Task objective | Please write out only the lines from the line with "worse for some" to the line with "Test with GP-based", inclusive, exactly as they stand below, without the pictures.
= = = = =
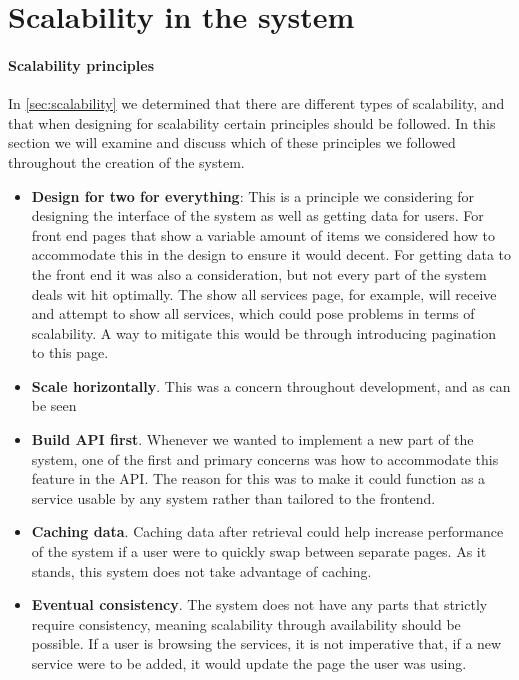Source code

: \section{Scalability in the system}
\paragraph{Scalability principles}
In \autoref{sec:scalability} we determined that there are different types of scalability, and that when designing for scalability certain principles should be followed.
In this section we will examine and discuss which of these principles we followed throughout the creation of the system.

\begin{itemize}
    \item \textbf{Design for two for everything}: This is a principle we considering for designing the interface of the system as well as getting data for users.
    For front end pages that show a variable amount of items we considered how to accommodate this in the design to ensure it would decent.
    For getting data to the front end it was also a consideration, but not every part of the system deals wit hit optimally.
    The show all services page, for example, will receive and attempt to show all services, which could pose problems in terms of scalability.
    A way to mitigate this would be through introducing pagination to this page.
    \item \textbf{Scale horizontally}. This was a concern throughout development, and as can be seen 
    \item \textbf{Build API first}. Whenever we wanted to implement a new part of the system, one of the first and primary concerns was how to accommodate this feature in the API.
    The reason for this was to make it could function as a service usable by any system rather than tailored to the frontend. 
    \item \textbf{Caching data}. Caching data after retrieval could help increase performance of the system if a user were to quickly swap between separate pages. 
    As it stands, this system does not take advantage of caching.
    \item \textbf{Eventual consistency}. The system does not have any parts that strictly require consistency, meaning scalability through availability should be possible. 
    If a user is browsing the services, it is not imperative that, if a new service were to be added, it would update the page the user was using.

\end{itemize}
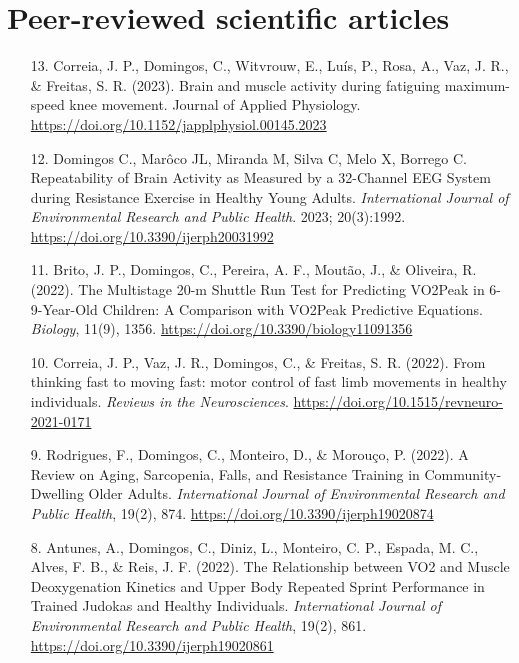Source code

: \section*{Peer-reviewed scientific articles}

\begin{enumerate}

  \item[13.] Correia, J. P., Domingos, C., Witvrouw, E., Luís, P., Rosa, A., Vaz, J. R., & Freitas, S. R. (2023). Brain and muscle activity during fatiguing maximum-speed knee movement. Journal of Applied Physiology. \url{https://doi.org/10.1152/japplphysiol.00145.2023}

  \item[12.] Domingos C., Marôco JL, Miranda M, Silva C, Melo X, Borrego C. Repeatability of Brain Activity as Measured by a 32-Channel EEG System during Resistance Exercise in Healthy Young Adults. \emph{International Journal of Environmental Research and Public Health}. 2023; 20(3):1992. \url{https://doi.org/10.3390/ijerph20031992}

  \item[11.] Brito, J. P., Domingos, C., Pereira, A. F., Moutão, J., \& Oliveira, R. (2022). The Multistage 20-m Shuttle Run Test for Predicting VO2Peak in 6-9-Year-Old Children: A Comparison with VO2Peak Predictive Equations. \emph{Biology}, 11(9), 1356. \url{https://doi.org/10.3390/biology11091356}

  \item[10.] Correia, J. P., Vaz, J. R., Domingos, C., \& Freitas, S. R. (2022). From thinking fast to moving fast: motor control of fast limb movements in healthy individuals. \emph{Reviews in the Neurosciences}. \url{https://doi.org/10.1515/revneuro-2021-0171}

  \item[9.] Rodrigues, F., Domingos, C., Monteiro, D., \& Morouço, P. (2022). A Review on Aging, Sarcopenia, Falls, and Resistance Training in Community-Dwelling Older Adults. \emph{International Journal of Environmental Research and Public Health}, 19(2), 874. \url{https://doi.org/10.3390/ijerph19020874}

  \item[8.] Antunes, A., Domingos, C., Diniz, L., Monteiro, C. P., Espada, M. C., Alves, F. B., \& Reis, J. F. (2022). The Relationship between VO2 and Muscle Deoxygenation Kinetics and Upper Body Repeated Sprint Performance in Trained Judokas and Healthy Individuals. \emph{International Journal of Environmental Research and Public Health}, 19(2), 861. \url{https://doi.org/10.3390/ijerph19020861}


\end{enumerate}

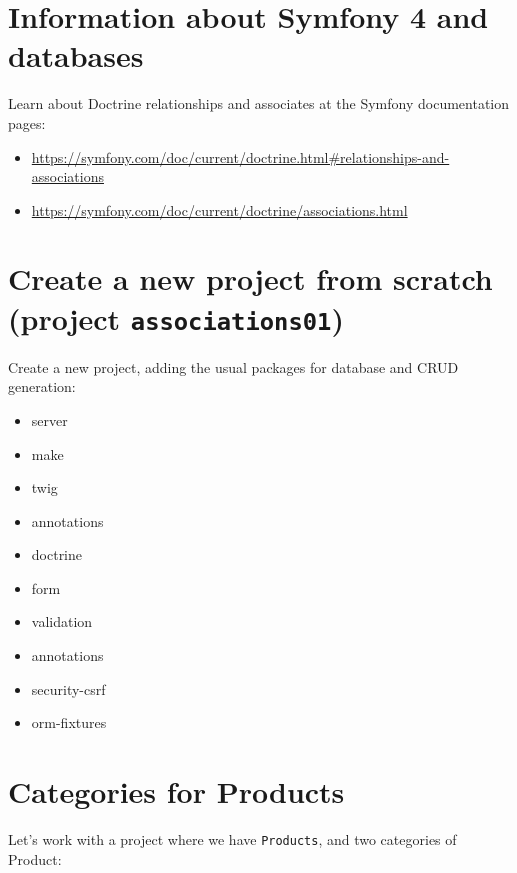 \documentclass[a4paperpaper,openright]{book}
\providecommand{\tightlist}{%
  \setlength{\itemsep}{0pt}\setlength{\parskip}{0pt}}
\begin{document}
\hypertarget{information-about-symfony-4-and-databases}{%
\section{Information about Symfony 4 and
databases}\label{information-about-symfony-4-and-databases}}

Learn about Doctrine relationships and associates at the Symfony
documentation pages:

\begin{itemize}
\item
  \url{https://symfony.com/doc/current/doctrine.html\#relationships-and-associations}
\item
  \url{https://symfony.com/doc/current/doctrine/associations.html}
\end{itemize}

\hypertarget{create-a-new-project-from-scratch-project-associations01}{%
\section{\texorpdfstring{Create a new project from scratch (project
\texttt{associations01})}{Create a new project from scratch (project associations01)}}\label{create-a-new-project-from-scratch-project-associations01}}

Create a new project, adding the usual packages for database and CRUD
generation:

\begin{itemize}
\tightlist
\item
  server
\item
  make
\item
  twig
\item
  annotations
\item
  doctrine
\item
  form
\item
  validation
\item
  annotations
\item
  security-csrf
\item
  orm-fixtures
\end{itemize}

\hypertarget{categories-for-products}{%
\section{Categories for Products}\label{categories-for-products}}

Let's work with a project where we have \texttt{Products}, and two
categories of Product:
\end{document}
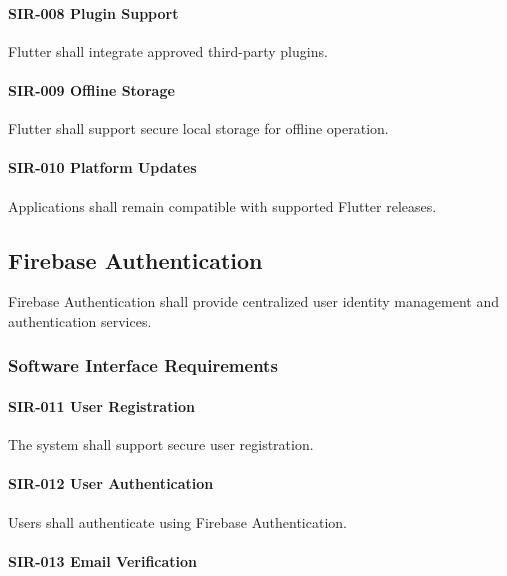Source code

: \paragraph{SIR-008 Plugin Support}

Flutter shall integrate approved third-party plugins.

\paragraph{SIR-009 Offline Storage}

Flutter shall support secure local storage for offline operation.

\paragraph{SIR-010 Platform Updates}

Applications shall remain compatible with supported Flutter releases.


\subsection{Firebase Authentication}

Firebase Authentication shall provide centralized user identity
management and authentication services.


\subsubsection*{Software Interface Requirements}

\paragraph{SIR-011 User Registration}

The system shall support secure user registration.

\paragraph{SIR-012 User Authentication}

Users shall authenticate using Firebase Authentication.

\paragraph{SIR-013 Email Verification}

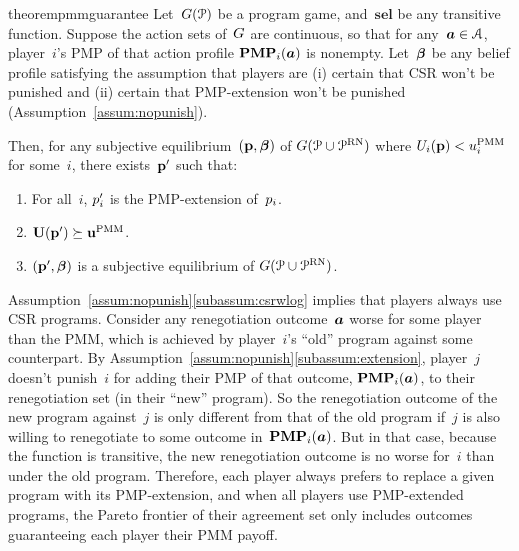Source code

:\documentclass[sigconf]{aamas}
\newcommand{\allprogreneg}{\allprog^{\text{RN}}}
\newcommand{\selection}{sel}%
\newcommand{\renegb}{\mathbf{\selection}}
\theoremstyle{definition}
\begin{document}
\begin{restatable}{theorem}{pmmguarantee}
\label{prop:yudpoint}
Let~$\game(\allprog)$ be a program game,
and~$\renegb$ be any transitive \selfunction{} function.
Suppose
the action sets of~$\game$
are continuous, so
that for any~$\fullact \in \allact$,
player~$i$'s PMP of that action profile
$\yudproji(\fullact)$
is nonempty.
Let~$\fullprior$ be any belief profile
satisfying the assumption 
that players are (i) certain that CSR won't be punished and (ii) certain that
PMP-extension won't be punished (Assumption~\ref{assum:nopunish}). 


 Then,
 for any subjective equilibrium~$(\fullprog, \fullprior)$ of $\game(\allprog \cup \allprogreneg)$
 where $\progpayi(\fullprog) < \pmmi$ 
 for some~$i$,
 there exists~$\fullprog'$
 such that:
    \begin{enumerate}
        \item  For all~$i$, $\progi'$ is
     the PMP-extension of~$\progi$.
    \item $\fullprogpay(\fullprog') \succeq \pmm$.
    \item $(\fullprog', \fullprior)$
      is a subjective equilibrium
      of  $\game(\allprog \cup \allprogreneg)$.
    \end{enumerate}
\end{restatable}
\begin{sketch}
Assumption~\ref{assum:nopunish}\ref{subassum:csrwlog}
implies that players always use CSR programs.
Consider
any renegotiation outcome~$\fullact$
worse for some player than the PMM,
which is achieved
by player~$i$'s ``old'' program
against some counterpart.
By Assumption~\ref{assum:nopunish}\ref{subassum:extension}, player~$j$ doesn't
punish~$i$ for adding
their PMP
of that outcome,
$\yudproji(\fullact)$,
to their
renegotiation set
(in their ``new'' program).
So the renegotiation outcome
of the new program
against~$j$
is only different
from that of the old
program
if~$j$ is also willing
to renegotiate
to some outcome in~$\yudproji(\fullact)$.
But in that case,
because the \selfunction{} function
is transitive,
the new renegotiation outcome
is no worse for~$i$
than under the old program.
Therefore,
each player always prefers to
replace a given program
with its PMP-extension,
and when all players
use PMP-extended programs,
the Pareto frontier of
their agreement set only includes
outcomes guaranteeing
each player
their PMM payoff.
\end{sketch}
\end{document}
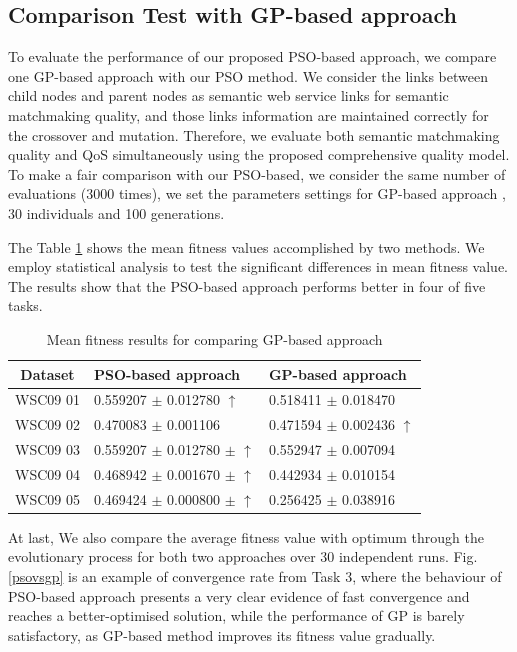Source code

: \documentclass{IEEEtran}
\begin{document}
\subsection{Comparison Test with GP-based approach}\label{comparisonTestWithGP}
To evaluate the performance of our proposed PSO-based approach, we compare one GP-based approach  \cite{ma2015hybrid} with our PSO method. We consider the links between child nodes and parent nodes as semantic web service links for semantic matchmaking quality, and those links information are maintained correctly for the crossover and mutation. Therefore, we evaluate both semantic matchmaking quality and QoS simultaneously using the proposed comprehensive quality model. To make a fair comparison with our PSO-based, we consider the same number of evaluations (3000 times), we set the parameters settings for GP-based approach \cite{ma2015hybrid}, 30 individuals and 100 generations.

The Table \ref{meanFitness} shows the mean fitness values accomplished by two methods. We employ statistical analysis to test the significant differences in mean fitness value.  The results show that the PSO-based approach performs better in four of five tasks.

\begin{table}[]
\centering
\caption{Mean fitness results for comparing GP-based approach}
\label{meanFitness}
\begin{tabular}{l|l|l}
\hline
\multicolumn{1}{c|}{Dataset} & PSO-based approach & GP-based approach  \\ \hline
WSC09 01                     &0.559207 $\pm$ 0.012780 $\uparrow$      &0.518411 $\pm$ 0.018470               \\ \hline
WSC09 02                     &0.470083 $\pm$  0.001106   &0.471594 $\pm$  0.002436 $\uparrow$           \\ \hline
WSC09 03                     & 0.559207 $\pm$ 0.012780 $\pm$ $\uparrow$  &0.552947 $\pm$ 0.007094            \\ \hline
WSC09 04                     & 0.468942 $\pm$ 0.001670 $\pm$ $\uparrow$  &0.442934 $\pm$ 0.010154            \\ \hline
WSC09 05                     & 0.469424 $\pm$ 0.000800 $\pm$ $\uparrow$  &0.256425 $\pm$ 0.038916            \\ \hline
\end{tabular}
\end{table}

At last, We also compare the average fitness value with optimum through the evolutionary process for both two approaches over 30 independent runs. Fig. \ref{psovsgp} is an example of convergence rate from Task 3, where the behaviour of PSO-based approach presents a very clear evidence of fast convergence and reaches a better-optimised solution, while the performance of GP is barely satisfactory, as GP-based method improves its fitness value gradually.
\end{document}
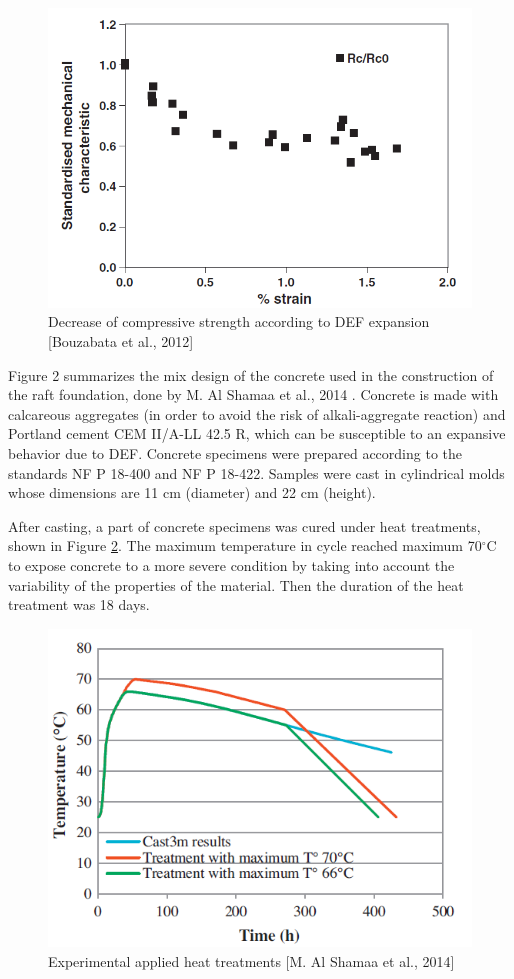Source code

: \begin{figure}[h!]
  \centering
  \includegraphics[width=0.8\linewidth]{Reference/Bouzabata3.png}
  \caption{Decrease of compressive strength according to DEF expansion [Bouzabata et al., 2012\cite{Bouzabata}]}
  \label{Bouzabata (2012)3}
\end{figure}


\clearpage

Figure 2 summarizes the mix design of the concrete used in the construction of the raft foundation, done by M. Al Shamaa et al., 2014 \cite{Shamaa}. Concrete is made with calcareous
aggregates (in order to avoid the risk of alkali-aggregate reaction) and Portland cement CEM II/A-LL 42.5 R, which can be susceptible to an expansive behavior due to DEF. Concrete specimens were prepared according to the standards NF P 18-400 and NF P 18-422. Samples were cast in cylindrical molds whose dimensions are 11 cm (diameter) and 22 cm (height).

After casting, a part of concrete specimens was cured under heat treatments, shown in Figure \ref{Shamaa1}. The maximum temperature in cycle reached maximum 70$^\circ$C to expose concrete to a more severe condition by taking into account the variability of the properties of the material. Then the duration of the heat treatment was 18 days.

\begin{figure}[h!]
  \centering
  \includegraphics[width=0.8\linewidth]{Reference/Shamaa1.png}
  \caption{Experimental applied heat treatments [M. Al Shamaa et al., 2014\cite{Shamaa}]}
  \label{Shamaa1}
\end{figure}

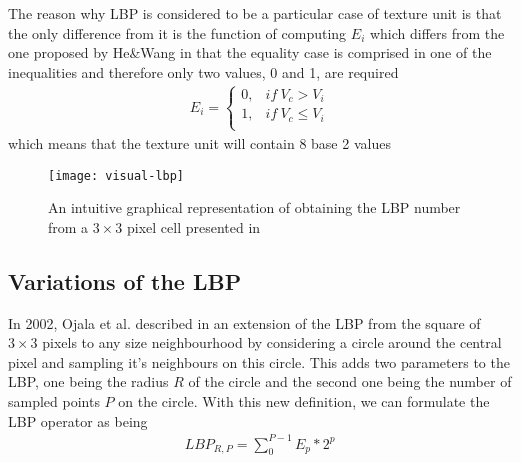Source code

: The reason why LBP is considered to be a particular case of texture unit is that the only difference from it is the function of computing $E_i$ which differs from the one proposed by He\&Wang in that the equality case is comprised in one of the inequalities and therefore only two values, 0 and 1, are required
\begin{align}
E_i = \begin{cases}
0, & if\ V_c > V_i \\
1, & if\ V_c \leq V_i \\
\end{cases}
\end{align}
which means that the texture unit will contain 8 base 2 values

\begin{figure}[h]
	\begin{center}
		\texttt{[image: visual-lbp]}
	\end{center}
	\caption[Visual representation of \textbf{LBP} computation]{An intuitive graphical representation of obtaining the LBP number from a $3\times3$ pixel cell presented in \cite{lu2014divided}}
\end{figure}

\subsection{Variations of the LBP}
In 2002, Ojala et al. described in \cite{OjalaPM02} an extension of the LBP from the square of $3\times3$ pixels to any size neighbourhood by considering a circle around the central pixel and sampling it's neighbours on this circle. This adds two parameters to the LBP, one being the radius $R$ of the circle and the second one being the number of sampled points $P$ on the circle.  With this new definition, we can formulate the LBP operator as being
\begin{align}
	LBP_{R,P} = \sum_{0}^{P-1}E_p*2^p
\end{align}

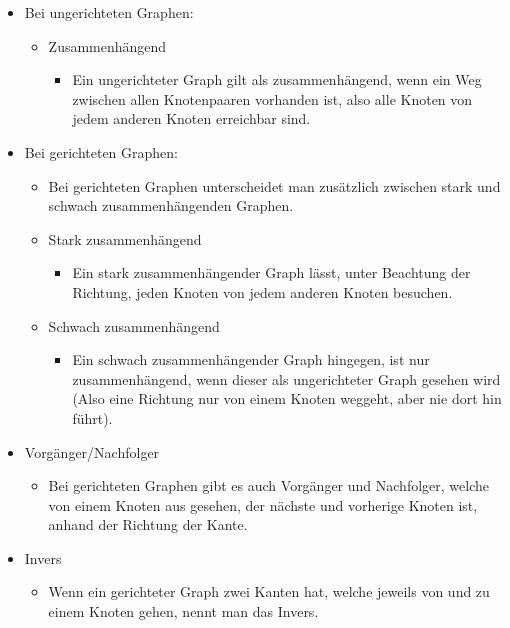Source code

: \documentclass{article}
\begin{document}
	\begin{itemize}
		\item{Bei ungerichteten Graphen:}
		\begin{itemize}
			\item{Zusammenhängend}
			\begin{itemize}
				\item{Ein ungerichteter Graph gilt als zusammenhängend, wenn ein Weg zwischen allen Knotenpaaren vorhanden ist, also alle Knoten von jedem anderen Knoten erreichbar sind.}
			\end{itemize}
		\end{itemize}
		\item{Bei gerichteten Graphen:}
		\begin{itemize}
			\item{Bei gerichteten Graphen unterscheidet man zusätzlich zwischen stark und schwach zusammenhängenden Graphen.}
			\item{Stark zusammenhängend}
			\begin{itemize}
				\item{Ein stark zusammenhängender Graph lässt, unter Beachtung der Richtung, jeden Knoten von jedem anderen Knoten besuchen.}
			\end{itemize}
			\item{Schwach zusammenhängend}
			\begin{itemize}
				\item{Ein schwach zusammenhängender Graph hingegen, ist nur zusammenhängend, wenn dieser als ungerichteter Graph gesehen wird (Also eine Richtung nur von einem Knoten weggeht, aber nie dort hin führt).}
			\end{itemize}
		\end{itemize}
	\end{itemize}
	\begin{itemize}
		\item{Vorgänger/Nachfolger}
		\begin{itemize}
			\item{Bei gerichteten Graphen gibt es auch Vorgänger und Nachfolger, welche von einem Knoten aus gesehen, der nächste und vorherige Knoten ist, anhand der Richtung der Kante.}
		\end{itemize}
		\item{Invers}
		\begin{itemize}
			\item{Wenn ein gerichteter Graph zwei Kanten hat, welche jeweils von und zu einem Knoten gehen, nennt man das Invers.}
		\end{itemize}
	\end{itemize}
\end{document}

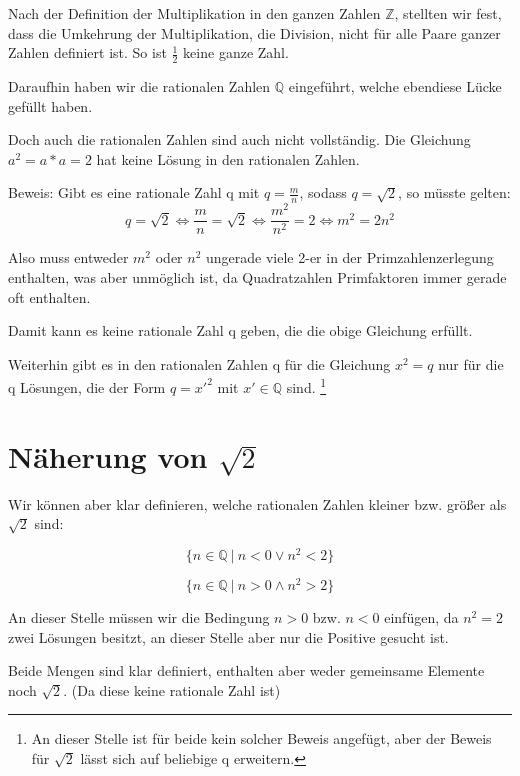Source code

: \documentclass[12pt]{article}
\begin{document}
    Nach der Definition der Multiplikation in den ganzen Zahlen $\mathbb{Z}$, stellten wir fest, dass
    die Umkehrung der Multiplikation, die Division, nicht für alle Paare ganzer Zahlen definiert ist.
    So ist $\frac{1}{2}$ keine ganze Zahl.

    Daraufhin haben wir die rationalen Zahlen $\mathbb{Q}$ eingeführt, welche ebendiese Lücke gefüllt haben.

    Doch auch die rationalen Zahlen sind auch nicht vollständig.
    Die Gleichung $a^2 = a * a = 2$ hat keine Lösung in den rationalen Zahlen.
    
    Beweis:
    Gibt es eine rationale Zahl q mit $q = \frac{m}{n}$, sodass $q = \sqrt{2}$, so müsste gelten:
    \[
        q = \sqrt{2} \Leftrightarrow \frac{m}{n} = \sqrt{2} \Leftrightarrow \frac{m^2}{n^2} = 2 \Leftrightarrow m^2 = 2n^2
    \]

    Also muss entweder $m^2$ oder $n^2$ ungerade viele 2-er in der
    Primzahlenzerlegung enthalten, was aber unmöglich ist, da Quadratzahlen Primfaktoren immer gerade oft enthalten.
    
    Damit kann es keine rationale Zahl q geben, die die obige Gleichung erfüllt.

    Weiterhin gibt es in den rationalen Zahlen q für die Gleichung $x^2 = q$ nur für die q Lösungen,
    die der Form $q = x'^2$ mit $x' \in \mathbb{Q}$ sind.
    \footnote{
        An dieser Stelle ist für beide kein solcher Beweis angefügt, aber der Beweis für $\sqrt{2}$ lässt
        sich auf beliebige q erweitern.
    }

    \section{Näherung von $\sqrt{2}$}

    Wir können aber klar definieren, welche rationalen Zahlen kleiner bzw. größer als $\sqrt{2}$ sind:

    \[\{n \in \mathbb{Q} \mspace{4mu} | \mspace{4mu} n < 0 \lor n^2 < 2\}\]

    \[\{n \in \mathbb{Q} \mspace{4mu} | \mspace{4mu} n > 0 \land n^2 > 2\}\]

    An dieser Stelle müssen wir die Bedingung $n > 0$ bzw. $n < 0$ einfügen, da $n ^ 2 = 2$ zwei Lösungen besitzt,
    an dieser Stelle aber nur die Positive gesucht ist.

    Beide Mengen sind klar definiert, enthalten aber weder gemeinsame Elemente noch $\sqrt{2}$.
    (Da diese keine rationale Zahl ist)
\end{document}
= = = = =
Written response |
worse for some player than the PMM,
which is achieved
by player~$i$'s ``old'' program
against some counterpart.
By Assumption~\ref{assum:nopunish}\ref{subassum:extension}, player~$j$ doesn't
punish~$i$ for adding
their PMP
of that outcome,
$\yudproji(\fullact)$,
to their
renegotiation set
(in their ``new'' program).
So the renegotiation outcome
of the new program
against~$j$
is only different
from that of the old
program
if~$j$ is also willing
to renegotiate
to some outcome in~$\yudproji(\fullact)$.
But in that case,
because the \selfunction{} function
is transitive,
the new renegotiation outcome
is no worse for~$i$
than under the old program.
Therefore,
each player always prefers to
replace a given program
with its PMP-extension,
and when all players
use PMP-extended programs,
the Pareto frontier of
their agreement set only includes
outcomes guaranteeing
each player
their PMM payoff.
\end{sketch}
\end{document}
Source code

: \documentclass{IEEEtran}
\begin{document}
\subsection{Comparison Test with GP-based approach}\label{comparisonTestWithGP}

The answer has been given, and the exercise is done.